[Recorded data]
──────────
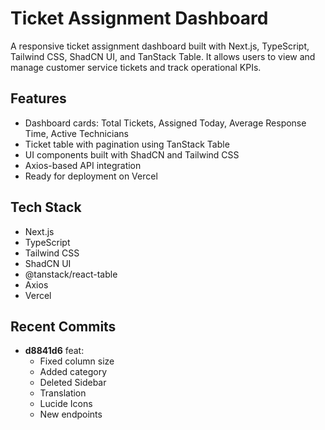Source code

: # Ticket Assignment Dashboard

A responsive ticket assignment dashboard built with Next.js, TypeScript, Tailwind CSS, ShadCN UI, and TanStack Table. It allows users to view and manage customer service tickets and track operational KPIs.

## Features

- Dashboard cards: Total Tickets, Assigned Today, Average Response Time, Active Technicians
- Ticket table with pagination using TanStack Table
- UI components built with ShadCN and Tailwind CSS
- Axios-based API integration
- Ready for deployment on Vercel

## Tech Stack

- Next.js
- TypeScript
- Tailwind CSS
- ShadCN UI
- @tanstack/react-table
- Axios
- Vercel

## Recent Commits

- **d8841d6** feat:
  - Fixed column size
  - Added category
  - Deleted Sidebar
  - Translation
  - Lucide Icons
  - New endpoints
──────────
== What the task asks ==
All lines from the one containing "- UI components" through the end of the records, both ends included, are to be quoted exactly; please add nothing else.

== Task output ==
- UI components built with ShadCN and Tailwind CSS
- Axios-based API integration
- Ready for deployment on Vercel

## Tech Stack

- Next.js
- TypeScript
- Tailwind CSS
- ShadCN UI
- @tanstack/react-table
- Axios
- Vercel

## Recent Commits

- **d8841d6** feat:
  - Fixed column size
  - Added category
  - Deleted Sidebar
  - Translation
  - Lucide Icons
  - New endpoints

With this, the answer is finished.